§ Aim of the exercise
From the line containing "the ratio at a zero numerator." down to the last line of the material below, copy each line exactly and leave out the rest.

§ Records supplied
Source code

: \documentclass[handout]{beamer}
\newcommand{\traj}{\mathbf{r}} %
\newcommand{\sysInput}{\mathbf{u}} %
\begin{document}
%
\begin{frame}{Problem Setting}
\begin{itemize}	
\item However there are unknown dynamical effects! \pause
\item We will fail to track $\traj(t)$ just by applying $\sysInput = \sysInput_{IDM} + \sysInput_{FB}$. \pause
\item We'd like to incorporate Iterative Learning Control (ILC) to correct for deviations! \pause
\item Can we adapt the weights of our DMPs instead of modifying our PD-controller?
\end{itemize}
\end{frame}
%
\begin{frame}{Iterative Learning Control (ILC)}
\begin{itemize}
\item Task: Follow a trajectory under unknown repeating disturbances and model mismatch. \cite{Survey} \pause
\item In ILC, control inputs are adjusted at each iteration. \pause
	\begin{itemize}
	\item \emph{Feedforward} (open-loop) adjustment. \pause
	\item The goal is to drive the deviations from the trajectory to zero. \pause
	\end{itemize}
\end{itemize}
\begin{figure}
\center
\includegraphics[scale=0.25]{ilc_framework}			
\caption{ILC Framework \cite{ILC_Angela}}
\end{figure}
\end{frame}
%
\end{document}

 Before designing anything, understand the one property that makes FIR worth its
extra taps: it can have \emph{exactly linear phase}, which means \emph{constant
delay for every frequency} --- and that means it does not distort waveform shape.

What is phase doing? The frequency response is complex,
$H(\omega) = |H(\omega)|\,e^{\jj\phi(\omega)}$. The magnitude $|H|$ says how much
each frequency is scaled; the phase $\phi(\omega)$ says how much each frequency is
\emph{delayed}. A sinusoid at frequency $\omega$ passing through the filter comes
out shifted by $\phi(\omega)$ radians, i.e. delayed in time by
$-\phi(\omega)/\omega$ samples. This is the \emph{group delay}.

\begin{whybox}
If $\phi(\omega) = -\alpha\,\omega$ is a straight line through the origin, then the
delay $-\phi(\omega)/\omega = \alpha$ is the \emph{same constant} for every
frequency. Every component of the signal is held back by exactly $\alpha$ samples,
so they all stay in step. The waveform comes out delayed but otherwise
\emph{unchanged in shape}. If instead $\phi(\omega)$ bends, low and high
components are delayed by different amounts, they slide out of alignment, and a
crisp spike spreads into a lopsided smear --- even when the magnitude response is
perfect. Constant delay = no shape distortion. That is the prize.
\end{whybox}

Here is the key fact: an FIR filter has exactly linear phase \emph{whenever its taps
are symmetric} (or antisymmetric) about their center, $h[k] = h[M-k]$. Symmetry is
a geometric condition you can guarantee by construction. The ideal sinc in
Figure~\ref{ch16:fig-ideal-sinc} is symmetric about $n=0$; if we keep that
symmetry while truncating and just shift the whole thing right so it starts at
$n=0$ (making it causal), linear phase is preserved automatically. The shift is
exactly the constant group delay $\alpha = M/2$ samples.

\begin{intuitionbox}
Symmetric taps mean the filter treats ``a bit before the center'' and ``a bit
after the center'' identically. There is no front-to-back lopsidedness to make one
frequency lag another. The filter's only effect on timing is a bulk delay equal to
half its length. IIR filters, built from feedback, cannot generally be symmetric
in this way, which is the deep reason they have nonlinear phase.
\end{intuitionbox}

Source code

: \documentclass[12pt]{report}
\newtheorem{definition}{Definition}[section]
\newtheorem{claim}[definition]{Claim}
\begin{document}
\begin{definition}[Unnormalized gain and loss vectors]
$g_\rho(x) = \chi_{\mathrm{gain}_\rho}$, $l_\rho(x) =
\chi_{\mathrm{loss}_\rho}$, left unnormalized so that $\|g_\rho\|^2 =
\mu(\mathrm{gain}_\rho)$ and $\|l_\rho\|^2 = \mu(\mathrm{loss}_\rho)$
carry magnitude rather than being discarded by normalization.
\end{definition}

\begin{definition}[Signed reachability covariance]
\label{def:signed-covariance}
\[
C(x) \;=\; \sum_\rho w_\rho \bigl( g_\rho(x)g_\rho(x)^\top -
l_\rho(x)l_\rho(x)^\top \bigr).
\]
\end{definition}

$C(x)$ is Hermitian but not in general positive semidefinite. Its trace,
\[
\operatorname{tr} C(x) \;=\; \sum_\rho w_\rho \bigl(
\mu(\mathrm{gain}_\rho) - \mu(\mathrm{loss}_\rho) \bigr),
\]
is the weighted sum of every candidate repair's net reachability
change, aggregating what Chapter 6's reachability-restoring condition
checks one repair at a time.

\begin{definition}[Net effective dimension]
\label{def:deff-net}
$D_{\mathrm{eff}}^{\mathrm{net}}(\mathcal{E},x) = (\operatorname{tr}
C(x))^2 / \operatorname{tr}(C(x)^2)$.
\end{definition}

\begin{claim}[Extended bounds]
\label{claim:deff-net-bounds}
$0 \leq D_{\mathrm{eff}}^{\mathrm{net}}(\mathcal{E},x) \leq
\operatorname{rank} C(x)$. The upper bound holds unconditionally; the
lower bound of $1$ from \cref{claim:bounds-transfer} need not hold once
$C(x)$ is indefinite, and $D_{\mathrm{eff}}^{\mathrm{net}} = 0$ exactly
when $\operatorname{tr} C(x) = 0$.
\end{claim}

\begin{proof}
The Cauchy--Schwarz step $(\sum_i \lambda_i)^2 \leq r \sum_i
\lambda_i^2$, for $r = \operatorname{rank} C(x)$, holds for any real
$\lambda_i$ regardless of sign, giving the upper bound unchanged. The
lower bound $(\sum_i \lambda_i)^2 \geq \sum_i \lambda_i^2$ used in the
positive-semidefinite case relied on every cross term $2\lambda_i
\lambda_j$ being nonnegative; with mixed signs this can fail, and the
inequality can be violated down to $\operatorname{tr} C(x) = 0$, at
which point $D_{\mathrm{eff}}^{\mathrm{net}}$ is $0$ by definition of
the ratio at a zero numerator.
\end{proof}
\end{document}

§ Task answer
the ratio at a zero numerator.
\end{proof}
\end{document}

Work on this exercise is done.